§ Problem: Your job is to set down the stretch of entries that opens with the line containing "- Core lifecycle" and closes with the line containing "- Corrected test". Keep both end lines, copy each exactly, and add nothing.

§ Given records:
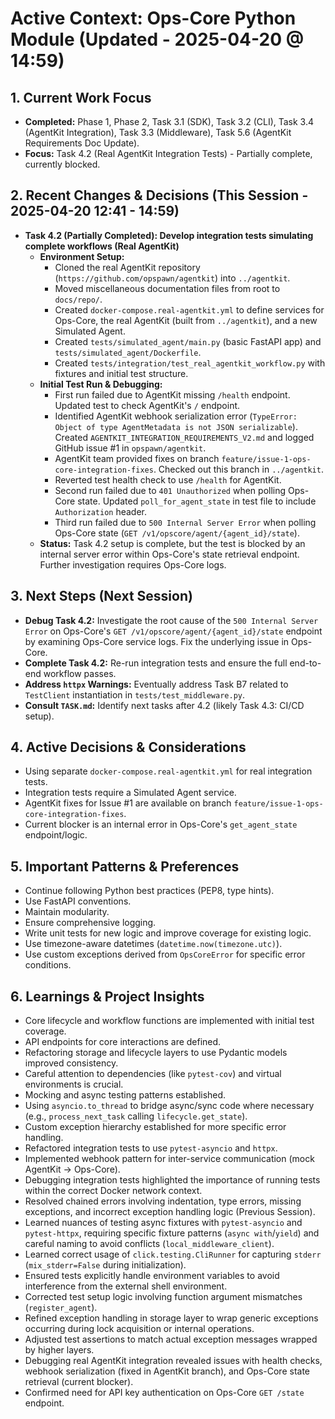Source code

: # Active Context: Ops-Core Python Module (Updated - 2025-04-20 @ 14:59)

## 1. Current Work Focus
- **Completed:** Phase 1, Phase 2, Task 3.1 (SDK), Task 3.2 (CLI), Task 3.4 (AgentKit Integration), Task 3.3 (Middleware), Task 5.6 (AgentKit Requirements Doc Update).
- **Focus:** Task 4.2 (Real AgentKit Integration Tests) - Partially complete, currently blocked.

## 2. Recent Changes & Decisions (This Session - 2025-04-20 12:41 - 14:59)
- **Task 4.2 (Partially Completed): Develop integration tests simulating complete workflows (Real AgentKit)**
    - **Environment Setup:**
        - Cloned the real AgentKit repository (`https://github.com/opspawn/agentkit`) into `../agentkit`.
        - Moved miscellaneous documentation files from root to `docs/repo/`.
        - Created `docker-compose.real-agentkit.yml` to define services for Ops-Core, the real AgentKit (built from `../agentkit`), and a new Simulated Agent.
        - Created `tests/simulated_agent/main.py` (basic FastAPI app) and `tests/simulated_agent/Dockerfile`.
        - Created `tests/integration/test_real_agentkit_workflow.py` with fixtures and initial test structure.
    - **Initial Test Run & Debugging:**
        - First run failed due to AgentKit missing `/health` endpoint. Updated test to check AgentKit's `/` endpoint.
        - Identified AgentKit webhook serialization error (`TypeError: Object of type AgentMetadata is not JSON serializable`). Created `AGENTKIT_INTEGRATION_REQUIREMENTS_V2.md` and logged GitHub issue #1 in `opspawn/agentkit`.
        - AgentKit team provided fixes on branch `feature/issue-1-ops-core-integration-fixes`. Checked out this branch in `../agentkit`.
        - Reverted test health check to use `/health` for AgentKit.
        - Second run failed due to `401 Unauthorized` when polling Ops-Core state. Updated `poll_for_agent_state` in test file to include `Authorization` header.
        - Third run failed due to `500 Internal Server Error` when polling Ops-Core state (`GET /v1/opscore/agent/{agent_id}/state`).
    - **Status:** Task 4.2 setup is complete, but the test is blocked by an internal server error within Ops-Core's state retrieval endpoint. Further investigation requires Ops-Core logs.

## 3. Next Steps (Next Session)
- **Debug Task 4.2:** Investigate the root cause of the `500 Internal Server Error` on Ops-Core's `GET /v1/opscore/agent/{agent_id}/state` endpoint by examining Ops-Core service logs. Fix the underlying issue in Ops-Core.
- **Complete Task 4.2:** Re-run integration tests and ensure the full end-to-end workflow passes.
- **Address `httpx` Warnings:** Eventually address Task B7 related to `TestClient` instantiation in `tests/test_middleware.py`.
- **Consult `TASK.md`:** Identify next tasks after 4.2 (likely Task 4.3: CI/CD setup).

## 4. Active Decisions & Considerations
- Using separate `docker-compose.real-agentkit.yml` for real integration tests.
- Integration tests require a Simulated Agent service.
- AgentKit fixes for Issue #1 are available on branch `feature/issue-1-ops-core-integration-fixes`.
- Current blocker is an internal error in Ops-Core's `get_agent_state` endpoint/logic.

## 5. Important Patterns & Preferences
- Continue following Python best practices (PEP8, type hints).
- Use FastAPI conventions.
- Maintain modularity.
- Ensure comprehensive logging.
- Write unit tests for new logic and improve coverage for existing logic.
- Use timezone-aware datetimes (`datetime.now(timezone.utc)`).
- Use custom exceptions derived from `OpsCoreError` for specific error conditions.

## 6. Learnings & Project Insights
- Core lifecycle and workflow functions are implemented with initial test coverage.
- API endpoints for core interactions are defined.
- Refactoring storage and lifecycle layers to use Pydantic models improved consistency.
- Careful attention to dependencies (like `pytest-cov`) and virtual environments is crucial.
- Mocking and async testing patterns established.
- Using `asyncio.to_thread` to bridge async/sync code where necessary (e.g., `process_next_task` calling `lifecycle.get_state`).
- Custom exception hierarchy established for more specific error handling.
- Refactored integration tests to use `pytest-asyncio` and `httpx`.
- Implemented webhook pattern for inter-service communication (mock AgentKit -> Ops-Core).
- Debugging integration tests highlighted the importance of running tests within the correct Docker network context.
- Resolved chained errors involving indentation, type errors, missing exceptions, and incorrect exception handling logic (Previous Session).
- Learned nuances of testing async fixtures with `pytest-asyncio` and `pytest-httpx`, requiring specific fixture patterns (`async with`/`yield`) and careful naming to avoid conflicts (`local_middleware_client`).
- Learned correct usage of `click.testing.CliRunner` for capturing `stderr` (`mix_stderr=False` during initialization).
- Ensured tests explicitly handle environment variables to avoid interference from the external shell environment.
- Corrected test setup logic involving function argument mismatches (`register_agent`).
- Refined exception handling in storage layer to wrap generic exceptions occurring during lock acquisition or internal operations.
- Adjusted test assertions to match actual exception messages wrapped by higher layers.
- Debugging real AgentKit integration revealed issues with health checks, webhook serialization (fixed in AgentKit branch), and Ops-Core state retrieval (current blocker).
- Confirmed need for API key authentication on Ops-Core `GET /state` endpoint.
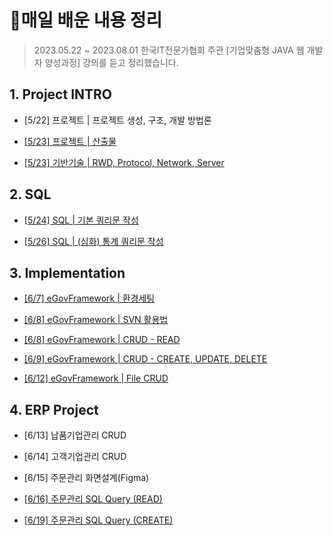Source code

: # 💾매일 배운 내용 정리



> 2023.05.22 ~ 2023.08.01 한국IT전문가협회 주관 [기업맞춤형 JAVA 웹 개발자 양성과정]  강의를 듣고 정리했습니다.



## 1. Project INTRO

- [5/22] 프로젝트 | 프로젝트 생성, 구조, 개발 방법론

- [[5/23] 프로젝트 | 산출물](notes/0523_PROJECT.md)

- [[5/23] 기반기술 | RWD, Protocol, Network, Server](notes/0523_BASE_TECH.md)



## 2. SQL

- [[5/24] SQL | 기본 쿼리문 작성](notes/0524_ANSI_SQL.md)

- [[5/26] SQL | (심화) 통계 쿼리문 작성](notes/0526_SQL_advanced.md)



## 3. Implementation

- [[6/7] eGovFramework | 환경세팅](notes/0607_SETTING.md)

- [[6/8] eGovFramework | SVN 활용법](notes/0608_SVN.md)

- [[6/8] eGovFramework | CRUD - READ](notes/0609_CRUD.md)

- [[6/9] eGovFramework | CRUD - CREATE, UPDATE, DELETE](notes/0609_CRUD2.md)

- [[6/12] eGovFramework | File CRUD](notes/0612_CRUD3.md)



## 4. ERP Project

- [6/13] 납품기업관리 CRUD
- [6/14] 고객기업관리 CRUD
- [6/15] 주문관리 화면설계(Figma)
- [[6/16] 주문관리 SQL Query (READ)](notes/0616_ORDER_READ_SQL.md)

- [[6/19] 주문관리 SQL Query (CREATE)](notes/0619_ORDER_CREATE_SQL.md)
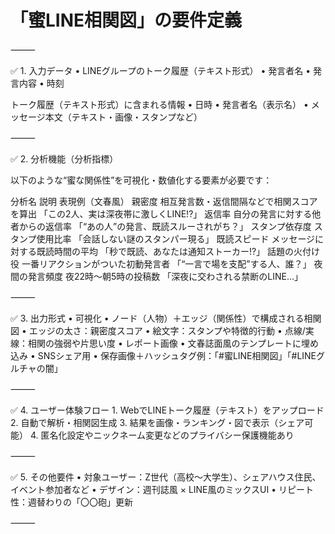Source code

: # 「蜜LINE相関図」の要件定義

⸻

✅ 1. 入力データ
	•	LINEグループのトーク履歴（テキスト形式）
	•	発言者名
	•	発言内容
	•	時刻


トーク履歴（テキスト形式）に含まれる情報
	•	日時
	•	発言者名（表示名）
	•	メッセージ本文（テキスト・画像・スタンプなど）

⸻

✅ 2. 分析機能（分析指標）

以下のような“蜜な関係性”を可視化・数値化する要素が必要です：

分析名	説明	表現例（文春風）
親密度	相互発言数・返信間隔などで相関スコアを算出	「この2人、実は深夜帯に激しくLINE!?」
返信率	自分の発言に対する他者からの返信率	「“あの人”の発言、既読スルーされがち？」
スタンプ依存度	スタンプ使用比率	「会話しない謎のスタンパー現る」
既読スピード	メッセージに対する既読時間の平均	「秒で既読、あなたは通知ストーカー!?」
話題の火付け役	一番リアクションがついた初動発言者	「“一言で場を支配”する人、誰？」
夜間の発言頻度	夜22時〜朝5時の投稿数	「深夜に交わされる禁断のLINE…」


⸻

✅ 3. 出力形式
	•	可視化
	•	ノード（人物）＋エッジ（関係性）で構成される相関図
	•	エッジの太さ：親密度スコア
	•	絵文字：スタンプや特徴的行動
	•	点線/実線：相関の強弱や片思い度
	•	レポート画像
	•	文春誌面風のテンプレートに埋め込み
	•	SNSシェア用
	•	保存画像＋ハッシュタグ例：「#蜜LINE相関図」「#LINEグルチャの闇」

⸻

✅ 4. ユーザー体験フロー
	1.	WebでLINEトーク履歴（テキスト）をアップロード
	2.	自動で解析・相関図生成
	3.	結果を画像・ランキング・図で表示（シェア可能）
	4.	匿名化設定やニックネーム変更などのプライバシー保護機能あり

⸻

✅ 5. その他要件
	•	対象ユーザー：Z世代（高校〜大学生）、シェアハウス住民、イベント参加者など
	•	デザイン：週刊誌風 × LINE風のミックスUI
	•	リピート性：週替わりの「〇〇砲」更新

⸻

§ Task solution:
- Core lifecycle and workflow functions are implemented with initial test coverage.
- API endpoints for core interactions are defined.
- Refactoring storage and lifecycle layers to use Pydantic models improved consistency.
- Careful attention to dependencies (like `pytest-cov`) and virtual environments is crucial.
- Mocking and async testing patterns established.
- Using `asyncio.to_thread` to bridge async/sync code where necessary (e.g., `process_next_task` calling `lifecycle.get_state`).
- Custom exception hierarchy established for more specific error handling.
- Refactored integration tests to use `pytest-asyncio` and `httpx`.
- Implemented webhook pattern for inter-service communication (mock AgentKit -> Ops-Core).
- Debugging integration tests highlighted the importance of running tests within the correct Docker network context.
- Resolved chained errors involving indentation, type errors, missing exceptions, and incorrect exception handling logic (Previous Session).
- Learned nuances of testing async fixtures with `pytest-asyncio` and `pytest-httpx`, requiring specific fixture patterns (`async with`/`yield`) and careful naming to avoid conflicts (`local_middleware_client`).
- Learned correct usage of `click.testing.CliRunner` for capturing `stderr` (`mix_stderr=False` during initialization).
- Ensured tests explicitly handle environment variables to avoid interference from the external shell environment.
- Corrected test setup logic involving function argument mismatches (`register_agent`).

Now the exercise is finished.